A place is a shrine of stories and with every visit we try to understand it better. Not every visit has the same reason though. Visiting a place might mean that we wish to perform a journey into our own past by walking through those then well-known locations or landscapes from which we hope that they still provide enough triggers to stimulate the stories that bring us back in time. Visiting a place might mean to explore unknown territory either through a comparison between what we perceive with what we know or through the encounter of stories that tell us about the experiences other people had at this location some time in the past. Visiting a place might mean to re-create it through the interaction with people who populate it at the same time. In all cases the exploration is based on experiences that are infinitely personal, and shaped and filtered by emotional and cultural memories, which constantly change as we experience them over and over again.
Until recently we could access a location's memory mainly through media surrogates, such as books, drawings, film or audio files, or through face-to-face encounters with people who were able to knit us into the rich but hidden experience fabric of a place. The integration of low-cost pervasive and personal technology in the form of mobile devices and augmented reality into our everyday life starts to change our expectations about how to perceive the world around us. We are now able to leave traces of our emotional or intellectual experience as virtual attachments to any location. As a result we expect that any place, indoors or outdoors, reveals itself to us by confronting us with connection, context, and uncommon perspectives.
Yet, any exploration is in itself an experience and so we desire that the revelation is compelling and enjoyable on an individual level, which includes the connection to experiences already made in the current context or at other places or during other events. In short, we expect to experience the world around us as a continuous, flexible, and networked exchange of ideas that are routed in where and who we are and how these intrinsic facets of our experience are connected to those of others [2].
This interwoven play between the internal and external, the implicit and explicit, the static and dynamic, the real and the virtual, challenges digital storytelling with problems that need to be solved. As the real world is rather chaotic and does not provide us with a story space according to our likings [3,4,5], it is required to revisit questions that the methods and technologies we became so fond of do not cover any longer.

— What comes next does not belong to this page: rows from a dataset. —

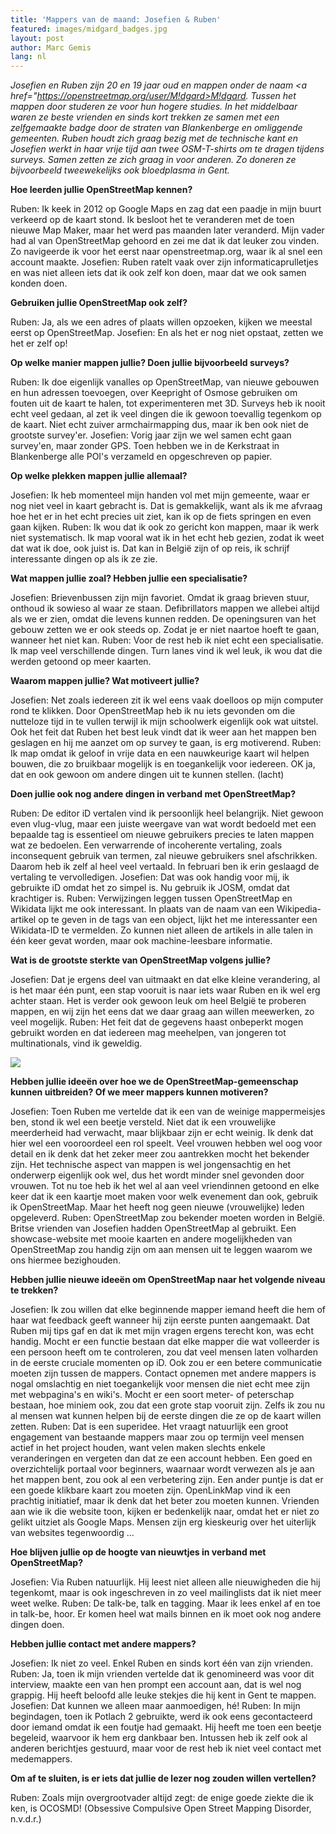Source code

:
 ```yaml
---
title: 'Mappers van de maand: Josefien & Ruben'
featured: images/midgard_badges.jpg
layout: post
author: Marc Gemis
lang: nl
---
```


_Josefien en Ruben zijn 20 en 19 jaar oud en mappen onder de naam <a href="https://openstreetmap.org/user/M!dgard>M!dgard</a>. Tussen het mappen door studeren ze voor hun hogere studies. In het middelbaar waren ze beste vrienden en sinds kort trekken ze samen met een zelfgemaakte badge door de straten van Blankenberge en omliggende gemeenten. Ruben houdt zich graag bezig met de technische kant en Josefien werkt in haar vrije tijd aan twee OSM-T-shirts om te dragen tijdens surveys. Samen zetten ze zich graag in voor anderen. Zo doneren ze bijvoorbeeld tweewekelijks ook bloedplasma in Gent._

**Hoe leerden jullie OpenStreetMap kennen?**

Ruben: Ik keek in 2012 op Google Maps en zag dat een paadje in mijn buurt verkeerd op de kaart stond. Ik besloot het te veranderen met de toen nieuwe Map Maker, maar het werd pas maanden later veranderd. Mijn vader had al van OpenStreetMap gehoord en zei me dat ik dat leuker zou vinden. Zo navigeerde ik voor het eerst naar openstreetmap.org, waar ik al snel een account maakte.
Josefien: Ruben ratelt vaak over zijn informaticaprulletjes en was niet alleen iets dat ik ook zelf kon doen, maar dat we ook samen konden doen.

**Gebruiken jullie OpenStreetMap ook zelf?**

Ruben: Ja, als we een adres of plaats willen opzoeken, kijken we meestal eerst op OpenStreetMap.
Josefien: En als het er nog niet opstaat, zetten we het er zelf op!

**Op welke manier mappen jullie? Doen jullie bijvoorbeeld surveys?**

Ruben: Ik doe eigenlijk vanalles op OpenStreetMap, van nieuwe gebouwen en hun adressen toevoegen, over Keepright of Osmose gebruiken om fouten uit de kaart te halen, tot experimenteren met 3D. Surveys heb ik nooit echt veel gedaan, al zet ik veel dingen die ik gewoon toevallig tegenkom op de kaart. Niet echt zuiver armchairmapping dus, maar ik ben ook niet de grootste survey'er.
Josefien: Vorig jaar zijn we wel samen echt gaan survey'en, maar zonder GPS. Toen hebben we in de Kerkstraat in Blankenberge alle POI's verzameld en opgeschreven op papier.

**Op welke plekken mappen jullie allemaal?**

Josefien: Ik heb momenteel mijn handen vol met mijn gemeente, waar er nog niet veel in kaart gebracht is. Dat is gemakkelijk, want als ik me afvraag hoe het er in het echt precies uit ziet, kan ik op de fiets springen en even gaan kijken.
Ruben: Ik wou dat ik ook zo gericht kon mappen, maar ik werk niet systematisch. Ik map vooral wat ik in het echt heb gezien, zodat ik weet dat wat ik doe, ook juist is. Dat kan in België zijn of op reis, ik schrijf interessante dingen op als ik ze zie.

**Wat mappen jullie zoal? Hebben jullie een specialisatie?**

Josefien: Brievenbussen  zijn mijn favoriet. Omdat ik graag brieven stuur, onthoud ik sowieso al waar ze staan. Defibrillators mappen we allebei altijd als we er zien, omdat die levens kunnen redden. De openingsuren van het gebouw zetten we er ook steeds op. Zodat je er niet naartoe hoeft te gaan, wanneer het niet kan.
Ruben: Voor de rest heb ik niet echt een specialisatie. Ik map veel verschillende dingen. Turn lanes vind ik wel leuk, ik wou dat die werden getoond op meer kaarten.

**Waarom mappen jullie? Wat motiveert jullie?**

Josefien: Net zoals iedereen zit ik wel eens vaak doelloos op mijn computer rond te klikken. Door OpenStreetMap heb ik nu iets gevonden om die nutteloze tijd in te vullen terwijl ik mijn schoolwerk eigenlijk ook wat uitstel. Ook het feit dat Ruben het best leuk vindt dat ik weer aan het mappen ben geslagen en hij me aanzet om op survey te gaan, is erg motiverend.
Ruben: Ik map omdat ik geloof in vrije data en een nauwkeurige kaart wil helpen bouwen, die zo bruikbaar mogelijk is en toegankelijk voor iedereen. OK ja, dat en ook gewoon om andere dingen uit te kunnen stellen. (lacht)

**Doen jullie ook nog andere dingen in verband met OpenStreetMap?**

Ruben: De editor iD vertalen vind ik persoonlijk heel belangrijk. Niet gewoon even vlug-vlug, maar een juiste weergave van wat wordt bedoeld met een bepaalde tag is essentieel om nieuwe gebruikers precies te laten mappen wat ze bedoelen. Een verwarrende of incoherente vertaling, zoals inconsequent gebruik van termen, zal nieuwe gebruikers snel afschrikken. Daarom heb ik zelf al heel veel vertaald. In februari ben ik erin geslaagd de vertaling te vervolledigen.
Josefien: Dat was ook handig voor mij, ik gebruikte iD omdat het zo simpel is. Nu gebruik ik JOSM, omdat dat krachtiger is.
Ruben: Verwijzingen leggen tussen OpenStreetMap en Wikidata lijkt me ook interessant. In plaats van de naam van een Wikipedia-artikel op te geven in de tags van een object, lijkt het me interessanter een Wikidata-ID te vermelden. Zo kunnen niet alleen de artikels in alle talen in één keer gevat worden, maar ook machine-leesbare informatie.

**Wat is de grootste sterkte van OpenStreetMap volgens jullie?**

Josefien: Dat je ergens deel van uitmaakt en dat elke kleine verandering, al is het maar één punt, een stap vooruit is naar iets waar Ruben en ik wel erg achter staan. Het is verder ook gewoon leuk om heel België te proberen mappen, en wij zijn het eens dat we daar graag aan willen meewerken, zo veel mogelijk.
Ruben: Het feit dat de gegevens haast onbeperkt mogen gebruikt worden en dat iedereen mag meehelpen, van jongeren tot multinationals, vind ik geweldig.

<img src="{{ site.baseurl }}/assets/images/midgard_kerkstraat.png"/>

**Hebben jullie ideeën over hoe we de OpenStreetMap-gemeenschap kunnen uitbreiden? Of we meer mappers kunnen motiveren?**

Josefien: Toen Ruben me vertelde dat ik een van de weinige mappermeisjes ben, stond ik wel een beetje versteld. Niet dat ik een vrouwelijke meerderheid had verwacht, maar blijkbaar zijn er echt weinig. Ik denk dat hier wel een vooroordeel een rol speelt. Veel vrouwen hebben wel oog voor detail en ik denk dat het zeker meer zou aantrekken mocht het bekender zijn. Het technische aspect van mappen is wel jongensachtig en het onderwerp eigenlijk ook wel, dus het wordt minder snel gevonden door vrouwen. Tot nu toe heb ik het wel al aan veel vriendinnen getoond en elke keer dat ik een kaartje moet maken voor welk evenement dan ook, gebruik ik OpenStreetMap. Maar het heeft nog geen nieuwe (vrouwelijke) leden opgeleverd.
Ruben: OpenStreetMap zou bekender moeten worden in België. Britse vrienden van Josefien hadden OpenStreetMap al gebruikt. Een showcase-website met mooie kaarten en andere mogelijkheden van OpenStreetMap zou handig zijn om aan mensen uit te leggen waarom we ons hiermee bezighouden.

**Hebben jullie nieuwe ideeën om OpenStreetMap naar het volgende niveau te trekken?**

Josefien: Ik zou willen dat elke beginnende mapper iemand heeft die hem of haar wat feedback geeft wanneer hij zijn eerste punten aangemaakt. Dat Ruben mij tips gaf en dat ik met mijn vragen ergens terecht kon, was echt handig. Mocht er een functie bestaan dat elke mapper die wat volleerder is een persoon heeft om te controleren, zou dat veel mensen laten volharden in de eerste cruciale momenten op iD. Ook zou er een betere communicatie moeten zijn tussen de mappers. Contact opnemen met andere mappers is nogal omslachtig en niet toegankelijk voor mensen die niet echt mee zijn met webpagina's en wiki's. Mocht er een soort meter- of peterschap bestaan, hoe miniem ook, zou dat een grote stap vooruit zijn. Zelfs ik zou nu al mensen wat kunnen helpen bij de eerste dingen die ze op de kaart willen zetten.
Ruben: Dat is een superidee. Het vraagt natuurlijk een groot engagement van bestaande mappers maar zou op termijn veel mensen actief in het project houden, want velen maken slechts enkele veranderingen en vergeten dan dat ze een account hebben. Een goed en overzichtelijk portaal voor beginners, waarnaar wordt verwezen als je aan het mappen bent, zou ook al een verbetering zijn. Een ander puntje is dat er een goede klikbare kaart zou moeten zijn. OpenLinkMap vind ik een prachtig initiatief, maar ik denk dat het beter zou moeten kunnen. Vrienden aan wie ik die website toon, kijken er bedenkelijk naar, omdat het er niet zo gelikt uitziet als Google Maps. Mensen zijn erg kieskeurig over het uiterlijk van websites tegenwoordig ...

**Hoe blijven jullie op de hoogte van nieuwtjes in verband met OpenStreetMap?**

Josefien: Via Ruben natuurlijk. Hij leest niet alleen alle nieuwigheden die hij tegenkomt, maar is ook ingeschreven in zo veel mailinglists dat ik niet meer weet welke.
Ruben: De talk-be, talk en tagging. Maar ik lees enkel af en toe in talk-be, hoor. Er komen heel wat mails binnen en ik moet ook nog andere dingen doen.

**Hebben jullie contact met andere mappers?**

Josefien: Ik niet zo veel. Enkel Ruben en sinds kort één van zijn vrienden.
Ruben: Ja, toen ik mijn vrienden vertelde dat ik genomineerd was voor dit interview, maakte een van hen prompt een account aan, dat is wel nog grappig. Hij heeft beloofd alle leuke stekjes die hij kent in Gent te mappen.
Josefien: Dat kunnen we alleen maar aanmoedigen, hé!
Ruben: In mijn begindagen, toen ik Potlach 2 gebruikte, werd ik ook eens gecontacteerd door iemand omdat ik een foutje had gemaakt. Hij heeft me toen een beetje begeleid, waarvoor ik hem erg dankbaar ben. Intussen heb ik zelf ook al anderen berichtjes gestuurd, maar voor de rest heb ik niet veel contact met medemappers.

**Om af te sluiten, is er iets dat jullie de lezer nog zouden willen vertellen?**

Ruben: Zoals mijn overgrootvader altijd zegt: de enige goede ziekte die ik ken, is OCOSMD! (Obsessive Compulsive Open Street Mapping Disorder, n.v.d.r.)
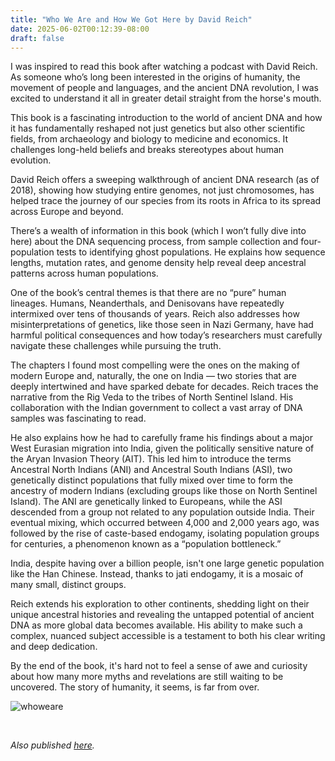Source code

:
 ```yaml
---
title: "Who We Are and How We Got Here by David Reich"
date: 2025-06-02T00:12:39-08:00
draft: false
---
```


I was inspired to read this book after watching a podcast with David Reich. As someone who’s long been interested in the origins of humanity, the movement of people and languages, and the ancient DNA revolution, I was excited to understand it all in greater detail straight from the horse's mouth.

This book is a fascinating introduction to the world of ancient DNA and how it has fundamentally reshaped not just genetics but also other scientific fields, from archaeology and biology to medicine and economics. It challenges long-held beliefs and breaks stereotypes about human evolution.

David Reich offers a sweeping walkthrough of ancient DNA research (as of 2018), showing how studying entire genomes, not just chromosomes, has helped trace the journey of our species from its roots in Africa to its spread across Europe and beyond.

There’s a wealth of information in this book (which I won’t fully dive into here) about the DNA sequencing process, from sample collection and four-population tests to identifying ghost populations. He explains how sequence lengths, mutation rates, and genome density help reveal deep ancestral patterns across human populations.

One of the book’s central themes is that there are no “pure” human lineages. Humans, Neanderthals, and Denisovans have repeatedly intermixed over tens of thousands of years. Reich also addresses how misinterpretations of genetics, like those seen in Nazi Germany, have had harmful political consequences and how today’s researchers must carefully navigate these challenges while pursuing the truth.

The chapters I found most compelling were the ones on the making of modern Europe and, naturally, the one on India — two stories that are deeply intertwined and have sparked debate for decades. Reich traces the narrative from the Rig Veda to the tribes of North Sentinel Island. His collaboration with the Indian government to collect a vast array of DNA samples was fascinating to read.

He also explains how he had to carefully frame his findings about a major West Eurasian migration into India, given the politically sensitive nature of the Aryan Invasion Theory (AIT). This led him to introduce the terms Ancestral North Indians (ANI) and Ancestral South Indians (ASI), two genetically distinct populations that fully mixed over time to form the ancestry of modern Indians (excluding groups like those on North Sentinel Island). The ANI are genetically linked to Europeans, while the ASI descended from a group not related to any population outside India. Their eventual mixing, which occurred between 4,000 and 2,000 years ago, was followed by the rise of caste-based endogamy, isolating population groups for centuries, a phenomenon known as a “population bottleneck.”

India, despite having over a billion people, isn't one large genetic population like the Han Chinese. Instead, thanks to jati endogamy, it is a mosaic of many small, distinct groups.

Reich extends his exploration to other continents, shedding light on their unique ancestral histories and revealing the untapped potential of ancient DNA as more global data becomes available. His ability to make such a complex, nuanced subject accessible is a testament to both his clear writing and deep dedication.

By the end of the book, it's hard not to feel a sense of awe and curiosity about how many more myths and revelations are still waiting to be uncovered. The story of humanity, it seems, is far from over.


![whoweare](/whoweare.jpg)

&nbsp;&nbsp;

*Also published [here](https://www.goodreads.com/review/show/7196947439).*
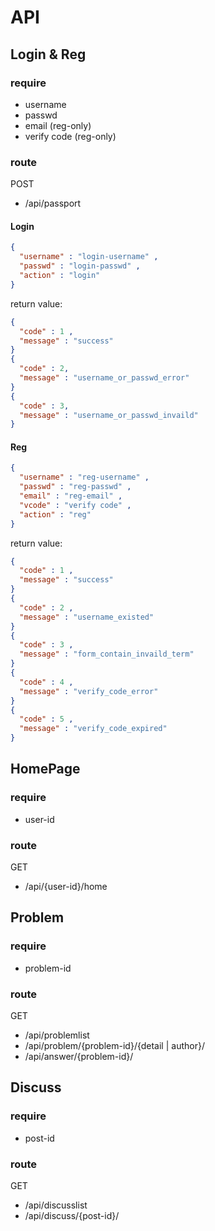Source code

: # API

## Login & Reg

### require
* username
* passwd
* email (reg-only)
* verify code (reg-only)

### route
POST
* /api/passport

#### Login
``` json
{
  "username" : "login-username" ,
  "passwd" : "login-passwd" ,
  "action" : "login"
}
```
return value:
```json
{
  "code" : 1 ,
  "message" : "success"
}
{
  "code" : 2,
  "message" : "username_or_passwd_error"
}
{
  "code" : 3,
  "message" : "username_or_passwd_invaild"
}
```

#### Reg
``` json
{
  "username" : "reg-username" ,
  "passwd" : "reg-passwd" ,
  "email" : "reg-email" ,
  "vcode" : "verify code" ,
  "action" : "reg"
}
```
return value:
```json
{
  "code" : 1 ,
  "message" : "success"
}
{
  "code" : 2 ,
  "message" : "username_existed"
}
{
  "code" : 3 ,
  "message" : "form_contain_invaild_term"
}
{
  "code" : 4 ,
  "message" : "verify_code_error"
}
{
  "code" : 5 ,
  "message" : "verify_code_expired"
}
```


## HomePage

### require
* user-id

### route
GET
* /api/{user-id}/home

## Problem

### require
* problem-id

### route
GET
* /api/problemlist
* /api/problem/{problem-id}/{detail | author}/
* /api/answer/{problem-id}/

## Discuss

### require
* post-id

### route
GET
* /api/discusslist
* /api/discuss/{post-id}/
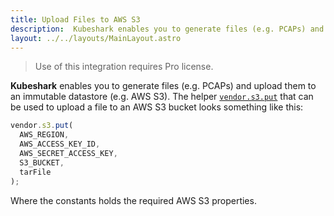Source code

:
 ```yaml
---
title: Upload Files to AWS S3
description:  Kubeshark enables you to generate files (e.g. PCAPs) and upload them to an immutable datastore (e.g. AWS S3)
layout: ../../layouts/MainLayout.astro
---
```

> Use of this integration requires Pro license.

**Kubeshark** enables you to generate files (e.g. PCAPs) and upload them to an immutable datastore (e.g. AWS S3). The helper [`vendor.s3.put`](/en/scripting_api_reference#vendors3putregion-string-keyid-string-accesskey-string-bucket-string-path-string-string) that can be used to upload a file to an AWS S3 bucket looks something like this:

```js
vendor.s3.put(
  AWS_REGION,
  AWS_ACCESS_KEY_ID,
  AWS_SECRET_ACCESS_KEY,
  S3_BUCKET,
  tarFile
);
```
Where the constants holds the required AWS S3 properties.

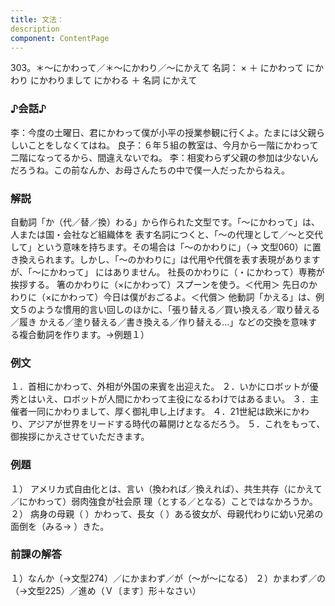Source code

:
 ```yaml
---
title: 文法：
description
component: ContentPage
---
```



303。＊～にかわって／＊～にかわり／～にかえて
名詞： × ＋ にかわって にかわり にかわりまして にかわる ＋ 名詞 にかえて
### ♪会話♪
李：今度の土曜日、君にかわって僕が小平の授業参観に行くよ。たまには父親らしいことをしなくてはね。 良子：６年５組の教室は、今月から一階にかわって二階になってるから、間違えないでね。
李：相変わらず父親の参加は少ないんだろうね。この前なんか、お母さんたちの中で僕一人だったからねえ。
### 解説
自動詞「か（代／替／換）わる」から作られた文型です。「～にかわって」は、人または国・会社など組織体を 表す名詞につくと、「～の代理として／～と交代して」という意味を持ちます。その場合は「～のかわりに」（→
文型060）に置き換えられます。しかし、「～のかわりに」は代用や代償を表す表現がありますが、「～にかわって」 にはありません。
社長のかわりに（・にかわって）専務が挨拶する。 箸のかわりに（×にかわって）スプーンを使う。＜代用＞ 先日のかわりに（×にかわって）今日は僕がおごるよ。＜代償＞
他動詞「かえる」は、例文５のような慣用的言い回しのほかに、「張り替える／買い換える／取り替える／履き かえる／塗り替える／書き換える／作り替える…」などの交換を意味する複合動詞を作ります。→例題１）
### 例文
１．首相にかわって、外相が外国の来賓を出迎えた。
２．いかにロボットが優秀とはいえ、ロボットが人間にかわって主役になるわけではあるまい。
３．主催者一同にかわりまして、厚く御礼申し上げます。
４．21世紀は欧米にかわり、アジアが世界をリードする時代の幕開けとなるだろう。
５．これをもって、御挨拶にかえさせていただきます。
### 例題
１） アメリカ式自由化とは、言い（換われば／換えれば）、共生共存（にかえて／にかわって）弱肉強食が社会原
理（とする／となる）ことではなかろうか。  
２） 病身の母親（ ）かわって、長女（ ）ある彼女が、母親代わりに幼い兄弟の面倒を（みる→ ）きた。
### 前課の解答
１）なんか（→文型274）／にかまわず／が（～が～になる）
２）かまわず／の（→文型225）／進め（Ｖ〔ます〕形＋なさい）
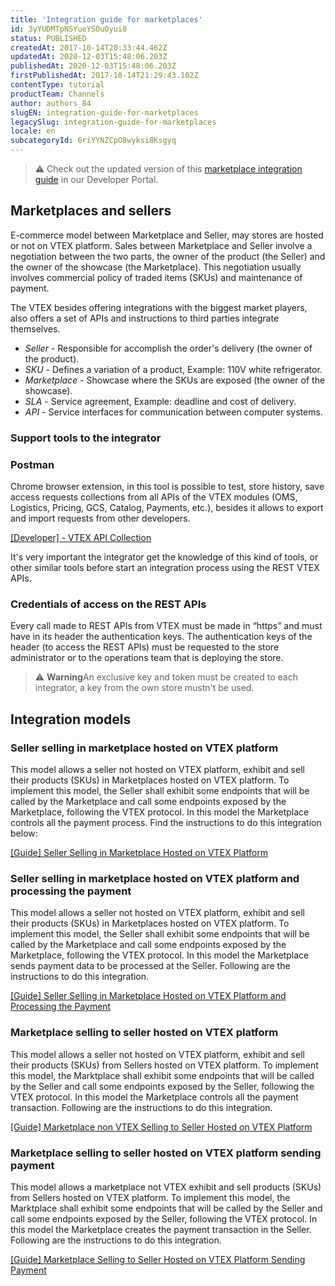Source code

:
 ```yaml
---
title: 'Integration guide for marketplaces'
id: 3yYUDMTpNSYueYSOuOyui8
status: PUBLISHED
createdAt: 2017-10-14T20:33:44.462Z
updatedAt: 2020-12-03T15:48:06.203Z
publishedAt: 2020-12-03T15:48:06.203Z
firstPublishedAt: 2017-10-14T21:29:43.102Z
contentType: tutorial
productTeam: Channels
author: authors_84
slugEN: integration-guide-for-marketplaces
legacySlug: integration-guide-for-marketplaces
locale: en
subcategoryId: 6riYYNZCpO8wyksi8Ksgyq
---
```


> ⚠️ Check out the updated version of this [marketplace integration guide](https://developers.vtex.com/vtex-developer-docs/docs/external-marketplace-integration-guide) in our Developer Portal. 

## Marketplaces and sellers

E-commerce model between Marketplace and Seller, may stores are hosted or not on VTEX platform. Sales between Marketplace and Seller involve a negotiation between the two parts, the owner of the product (the Seller) and the owner of the showcase (the Marketplace). This negotiation usually involves commercial policy of traded items (SKUs) and maintenance of payment.

The VTEX besides offering integrations with the biggest market players, also offers a set of APIs and instructions to third parties integrate themselves. 

- _Seller_ - Responsible for accomplish the order's delivery (the owner of the product).  
- _SKU_ - Defines a variation of a product, Example: 110V white refrigerator.  
- _Marketplace_ - Showcase where the SKUs are exposed (the owner of the showcase).  
- _SLA_ - Service agreement, Example: deadline and cost of delivery.  
- _API_ - Service interfaces for communication between computer systems.

### Support tools to the integrator

### Postman

Chrome browser extension, in this tool is possible to test, store history, save access requests collections from all APIs of the VTEX modules (OMS, Logistics, Pricing, GCS, Catalog, Payments, etc.), besides it allows to export and import requests from other developers.

[[Developer] - VTEX API Collection](http://help.vtex.com/developer-docs/)

It's very important the integrator get the knowledge of this kind of tools, or other similar tools before start an integration process using the REST VTEX APIs.

### Credentials of access on the REST APIs

Every call made to REST APIs from VTEX must be made in “https” and must have in its header the authentication keys. The authentication keys of the header (to access the REST APIs) must be requested to the store administrator or to the operations team that is deploying the store.

> ⚠️ **Warning**An exclusive key and token must be created to each integrator, a key from the own store mustn't be used.

## Integration models

### Seller selling in marketplace hosted on VTEX platform

This model allows a seller not hosted on VTEX platform, exhibit and sell their products (SKUs) in Marketplaces hosted on VTEX platform. To implement this model, the Seller shall exhibit some endpoints that will be called by the Marketplace and call some endpoints exposed by the Marketplace, following the VTEX protocol. In this model the Marketplace controls all the payment process.  Find the instructions to do this integration below:

[[Guide] Seller Selling in Marketplace Hosted on VTEX Platform](https://help.vtex.com/en/tutorial/integration-guide-for-marketplaces-seller-non-vtex--yMji0ow0rQuYgQsg26Kus)

### Seller selling in marketplace hosted on VTEX platform and processing the payment

This model allows a seller not hosted on VTEX platform, exhibit and sell their products (SKUs) in Marketplaces hosted on VTEX platform. To implement this model, the Seller shall exhibit some endpoints that will be called by the Marketplace and call some endpoints exposed by the Marketplace, following the VTEX protocol. In this model the Marketplace sends payment data to be processed at the Seller. Following are the instructions to do this integration.

[[Guide] Seller Selling in Marketplace Hosted on VTEX Platform and Processing the Payment](https://help.vtex.com/en/tutorial/integration-guide-for-marketplaces-seller-non-vtex-with-payment--bNY99qbQ7mKsSMMuq2m4g)

### Marketplace selling to seller hosted on VTEX platform

This model allows a seller not hosted on VTEX platform, exhibit and sell their products (SKUs) from Sellers hosted on VTEX platform. To implement this model, the Marktplace shall exhibit some endpoints that will be called by the Seller and call some endpoints exposed by the Seller, following the VTEX protocol. In this model the Marketplace controls all the payment transaction. Following are the instructions to do this integration.

[[Guide] Marketplace non VTEX Selling to Seller Hosted on VTEX Platform](https://help.vtex.com/en/tutorial/integration-guide-for-marketplaces-marketplace-non-vtex--SMBUYFVEfZr0m0ttOULxj)

### Marketplace selling to seller hosted on VTEX platform sending payment

This model allows a marketplace not VTEX exhibit and sell products (SKUs) from Sellers hosted on VTEX platform. To implement this model, the Marktplace shall exhibit some endpoints that will be called by the Seller and call some endpoints exposed by the Seller, following the VTEX protocol. In this model the Marketplace creates the payment transaction in the Seller. Following are the instructions to do this integration.

[[Guide] Marketplace Selling to Seller Hosted on VTEX Platform Sending Payment](http://help.vtex.com/en/tutorial/integration-guide-for-marketplaces-marketplace-non-vtex-with-payment)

Where do the stories come from in such an open and endless space of dusted items? Where do these stories go to? How long do they accompany us --- or do we accompany them? How does a story respond if I jump into it only because it attracted me while glimpsing at it as it bypasses me in a public space? What are the particles those stories are made out of? Their substance of expression [6] might be produced for purposes and reasons not much is known about, and yet, they will be used to form fluffs of meaning that twirl around with the drafts of the spectator's movements and disappear with him --- and nobody knows them any longer? Are these stories real or mere fiction and is this distinction important? Will these stories challenge the individual assumptions and perspectives or do they comfort the spectator/participant with a view on the world she cherishes?
This presentation will be an explorative journey into these type of mobile and interactive environments not yet known but it aims to show that whatever is generated in them will ultimately alter the world.